Source texts of formatted documents:

▬▬▬▬▬▬

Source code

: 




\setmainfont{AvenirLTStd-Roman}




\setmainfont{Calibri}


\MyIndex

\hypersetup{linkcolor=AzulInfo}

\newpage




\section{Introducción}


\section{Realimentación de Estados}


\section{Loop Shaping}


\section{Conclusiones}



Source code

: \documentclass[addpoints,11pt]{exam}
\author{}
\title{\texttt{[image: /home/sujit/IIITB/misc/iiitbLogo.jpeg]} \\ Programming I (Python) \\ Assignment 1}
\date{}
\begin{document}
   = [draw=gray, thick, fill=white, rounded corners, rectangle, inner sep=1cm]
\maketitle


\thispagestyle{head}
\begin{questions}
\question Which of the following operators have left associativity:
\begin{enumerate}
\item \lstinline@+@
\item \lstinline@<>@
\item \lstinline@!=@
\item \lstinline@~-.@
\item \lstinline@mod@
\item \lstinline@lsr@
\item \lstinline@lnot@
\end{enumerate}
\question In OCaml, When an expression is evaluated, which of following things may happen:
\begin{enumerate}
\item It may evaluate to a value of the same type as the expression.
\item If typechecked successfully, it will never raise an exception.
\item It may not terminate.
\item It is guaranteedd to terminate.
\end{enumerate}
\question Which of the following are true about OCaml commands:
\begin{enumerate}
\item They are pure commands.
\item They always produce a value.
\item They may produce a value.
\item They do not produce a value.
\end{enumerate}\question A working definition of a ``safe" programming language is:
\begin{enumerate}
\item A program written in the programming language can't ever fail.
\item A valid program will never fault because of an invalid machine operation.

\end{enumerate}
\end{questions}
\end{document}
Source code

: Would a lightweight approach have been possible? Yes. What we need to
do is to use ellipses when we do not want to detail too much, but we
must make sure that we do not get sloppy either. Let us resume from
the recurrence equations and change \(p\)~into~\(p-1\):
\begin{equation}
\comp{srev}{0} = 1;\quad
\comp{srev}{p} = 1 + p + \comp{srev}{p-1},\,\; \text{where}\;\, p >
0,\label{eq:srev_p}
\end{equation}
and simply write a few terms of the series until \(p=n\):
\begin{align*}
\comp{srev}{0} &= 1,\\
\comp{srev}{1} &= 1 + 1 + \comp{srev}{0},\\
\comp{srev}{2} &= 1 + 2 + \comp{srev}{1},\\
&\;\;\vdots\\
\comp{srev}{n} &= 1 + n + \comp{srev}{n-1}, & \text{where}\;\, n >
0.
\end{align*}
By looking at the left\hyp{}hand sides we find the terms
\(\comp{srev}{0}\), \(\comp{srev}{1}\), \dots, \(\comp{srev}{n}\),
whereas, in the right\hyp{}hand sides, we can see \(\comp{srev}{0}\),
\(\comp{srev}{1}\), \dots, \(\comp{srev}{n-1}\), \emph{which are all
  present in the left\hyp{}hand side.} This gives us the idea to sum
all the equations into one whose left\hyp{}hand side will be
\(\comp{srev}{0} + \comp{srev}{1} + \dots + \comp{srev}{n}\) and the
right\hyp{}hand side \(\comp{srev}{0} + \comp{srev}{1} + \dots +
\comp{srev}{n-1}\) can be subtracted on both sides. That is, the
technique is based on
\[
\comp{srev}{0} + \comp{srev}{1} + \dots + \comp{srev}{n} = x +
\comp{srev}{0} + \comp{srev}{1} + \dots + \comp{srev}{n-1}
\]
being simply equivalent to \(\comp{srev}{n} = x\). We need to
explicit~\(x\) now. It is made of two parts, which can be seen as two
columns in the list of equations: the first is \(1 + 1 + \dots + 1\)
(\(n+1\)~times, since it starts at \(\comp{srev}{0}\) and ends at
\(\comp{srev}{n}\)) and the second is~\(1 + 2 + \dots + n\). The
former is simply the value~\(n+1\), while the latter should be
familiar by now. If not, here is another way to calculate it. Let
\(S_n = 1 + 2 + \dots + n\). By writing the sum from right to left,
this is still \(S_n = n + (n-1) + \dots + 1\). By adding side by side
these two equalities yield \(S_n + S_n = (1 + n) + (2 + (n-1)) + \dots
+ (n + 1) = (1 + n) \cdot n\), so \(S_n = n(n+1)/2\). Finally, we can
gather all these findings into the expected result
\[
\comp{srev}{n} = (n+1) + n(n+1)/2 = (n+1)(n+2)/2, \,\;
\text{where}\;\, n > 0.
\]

▬▬▬▬▬▬

Exercise details: The word "produce" may appear in several lines of the data; copy every line where it does.

Reply:
\item They always produce a value.
\item They may produce a value.
\item They do not produce a value.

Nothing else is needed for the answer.